Our work flow would be like this:
- Dataset preparation
- GAM fitting using Gaussian family.
- GAM fitting using Gamma family
- Choosing the best model using AIC and ANOVA
- Predict GAM for new data
Model try outs
Our models try outs can be seen in this table.
| GAM | Family | Smoothing | Code |
|---|---|---|---|
| gam1 | Gaussian | no smoothing | gam1<-gam(y ~ s(cov1) + s(cov2) + ... + s(cov-n),data=data.frame) |
| gam2 | Gaussian | thin plate (tp) | gam2<-gam(y ~ s(cov1,bs="tp") + s(cov2,bs="tp") + ... + s(cov-n,bs="tp"),data=data.frame) |
| gam3 | Gaussian | thin shrinkage (ts) | gam3<-gam(y ~ s(cov1,bs="ts") + s(cov2,bs="ts") + ... + s(cov-n,bs="ts"),data=data.frame) |
| gam4 | Gaussian | cubic reg spline (cr) | gam4<-gam(y ~ s(cov1,bs="cr") + s(cov2,bs="cr") + ... + s(cov-n,bs="cr"),data=data.frame) |
| gam5 | Gaussian | cubic shrinkage spline (cs) | gam5<-gam(y ~ s(cov1,bs="cs") + s(cov2,bs="cs") + ... + s(cov-n,bs="cs"),data=data.frame) |
| gam6 | Gaussian | cubic cyclic spline (cc) | gam6<-gam(y ~ s(cov1,bs="cc") + s(cov2,bs="cc") + ... + s(cov-n,bs="cc"),data=data.frame) |
| gam7 | Gamma | no smoothing | gam7<-gam(y ~ s(cov1) + s(cov2) + ... + s(cov-n),Gamma (link="log"),data=data.frame) |
| gam8 | Gamma | thin plate (tp) | gam8<-gam(y ~ s(cov1,bs="tp") + s(cov2,bs="tp") + ... + s(cov-n,bs="tp"),Gamma (link="log"),data=data.frame) |
| gam9 | Gamma | thin shrinkage (ts) | gam9<-gam(y ~ s(cov1,bs="ts") + s(cov2,bs="ts") + ... + s(cov-n,bs="ts"),Gamma (link="log"),data=data.frame) |
| gam10 | Gamma | cubic reg spline (cr) | gam10<-gam(y ~ s(cov1,bs="cr") + s(cov2,bs="cr") + ... + s(cov-n,bs="cr"),Gamma (link="log"),data=data.frame) |
| gam11 | Gamma | cubic shrinkage spline (cs) | gam11<-gam(y ~ s(cov1,bs="cs") + s(cov2,bs="cs") + ... + s(cov-n,bs="cs"),Gamma (link="log"),data=data.frame) |
| gam12 | Gamma | cubic cyclic spline (cc) | gam1<-gam(EC ~ s(cov1,bs="cc") + s(cov2,bs="cc") + ... + s(cov-n,bs="cc"),data=data.frame) |
You can see the change on parameter bs and Gamma(link="log").
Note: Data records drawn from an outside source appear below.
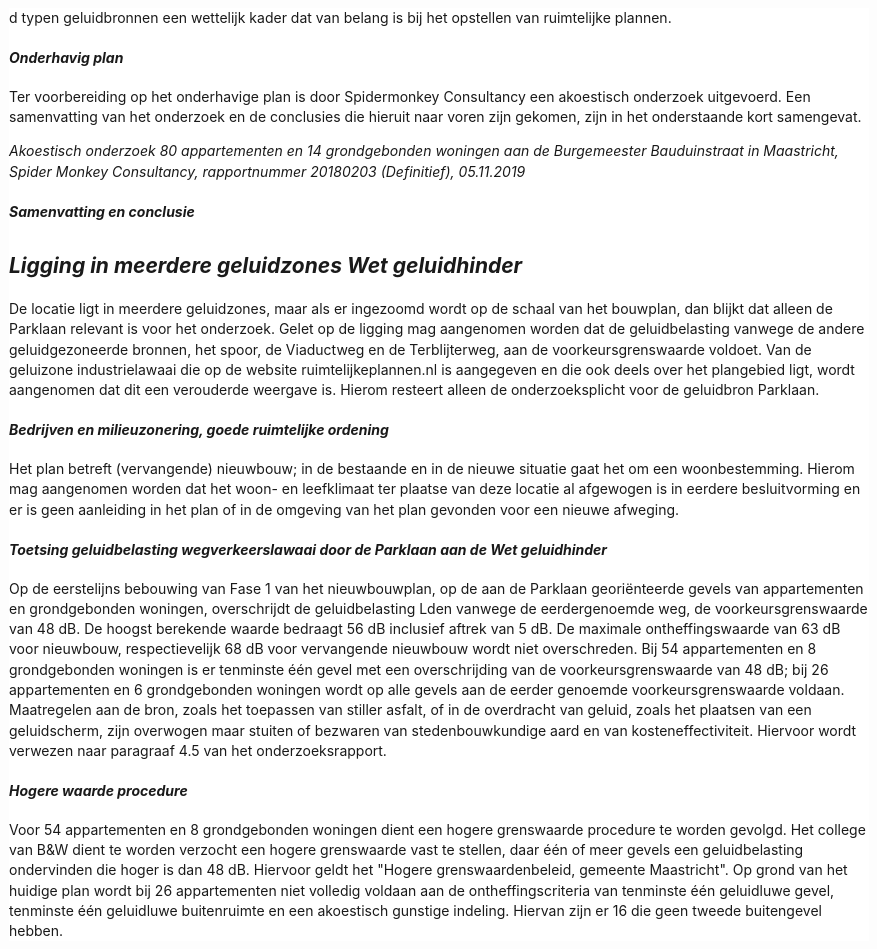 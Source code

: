 d typen geluidbronnen een wettelijk kader dat van belang is bij het opstellen van ruimtelijke plannen.

#### *Onderhavig plan*

Ter voorbereiding op het onderhavige plan is door Spidermonkey Consultancy een akoestisch onderzoek uitgevoerd. Een samenvatting van het onderzoek en de conclusies die hieruit naar voren zijn gekomen, zijn in het onderstaande kort samengevat.

*Akoestisch onderzoek 80 appartementen en 14 grondgebonden woningen aan de Burgemeester Bauduinstraat in Maastricht, Spider Monkey Consultancy, rapportnummer 20180203 (Definitief), 05.11.2019*

#### *Samenvatting en conclusie*

## *Ligging in meerdere geluidzones Wet geluidhinder*

De locatie ligt in meerdere geluidzones, maar als er ingezoomd wordt op de schaal van het bouwplan, dan blijkt dat alleen de Parklaan relevant is voor het onderzoek. Gelet op de ligging mag aangenomen worden dat de geluidbelasting vanwege de andere geluidgezoneerde bronnen, het spoor, de Viaductweg en de Terblijterweg, aan de voorkeursgrenswaarde voldoet. Van de geluizone industrielawaai die op de website ruimtelijkeplannen.nl is aangegeven en die ook deels over het plangebied ligt, wordt aangenomen dat dit een verouderde weergave is. Hierom resteert alleen de onderzoeksplicht voor de geluidbron Parklaan.

#### *Bedrijven en milieuzonering, goede ruimtelijke ordening*

Het plan betreft (vervangende) nieuwbouw; in de bestaande en in de nieuwe situatie gaat het om een woonbestemming. Hierom mag aangenomen worden dat het woon- en leefklimaat ter plaatse van deze locatie al afgewogen is in eerdere besluitvorming en er is geen aanleiding in het plan of in de omgeving van het plan gevonden voor een nieuwe afweging.

#### *Toetsing geluidbelasting wegverkeerslawaai door de Parklaan aan de Wet geluidhinder*

Op de eerstelijns bebouwing van Fase 1 van het nieuwbouwplan, op de aan de Parklaan georiënteerde gevels van appartementen en grondgebonden woningen, overschrijdt de geluidbelasting Lden vanwege de eerdergenoemde weg, de voorkeursgrenswaarde van 48 dB. De hoogst berekende waarde bedraagt 56 dB inclusief aftrek van 5 dB. De maximale ontheffingswaarde van 63 dB voor nieuwbouw, respectievelijk 68 dB voor vervangende nieuwbouw wordt niet overschreden. Bij 54 appartementen en 8 grondgebonden woningen is er tenminste één gevel met een overschrijding van de voorkeursgrenswaarde van 48 dB; bij 26 appartementen en 6 grondgebonden woningen wordt op alle gevels aan de eerder genoemde voorkeursgrenswaarde voldaan. Maatregelen aan de bron, zoals het toepassen van stiller asfalt, of in de overdracht van geluid, zoals het plaatsen van een geluidscherm, zijn overwogen maar stuiten of bezwaren van stedenbouwkundige aard en van kosteneffectiviteit. Hiervoor wordt verwezen naar paragraaf 4.5 van het onderzoeksrapport.

#### *Hogere waarde procedure*

Voor 54 appartementen en 8 grondgebonden woningen dient een hogere grenswaarde procedure te worden gevolgd. Het college van B&W dient te worden verzocht een hogere grenswaarde vast te stellen, daar één of meer gevels een geluidbelasting ondervinden die hoger is dan 48 dB. Hiervoor geldt het "Hogere grenswaardenbeleid, gemeente Maastricht". Op grond van het huidige plan wordt bij 26 appartementen niet volledig voldaan aan de ontheffingscriteria van tenminste één geluidluwe gevel, tenminste één geluidluwe buitenruimte en een akoestisch gunstige indeling. Hiervan zijn er 16 die geen tweede buitengevel hebben.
You can rename all y and the cov based on your model.
After each of the GAM model, you can add the following lines (eg for gam1)
summary(gam1)
gam.check(gam1)
plot(gam1,pages=1)
AIC(gam1)
plot(gam1,residuals=T,pages=1)
Model summary
Then after you run all of the models you can summarise all the results with the following lines.
- Anova test for family=Gaussian, link=identity, default
anovaGaussian<-anova(gam1,gam2,gam3,gam4,gam5,gam6,test="Chisq")
- Anova test for family=Gamma, link=log
anovaGamma<-anova(gam7,gam8,gam9,gam10,gam11,gam12, test="Chisq")
- AIC test for family=Gaussian, link=identity, default
AICGaussian<-AIC(gam1,gam2,gam3,gam4,gam5,gam6,test="Chisq")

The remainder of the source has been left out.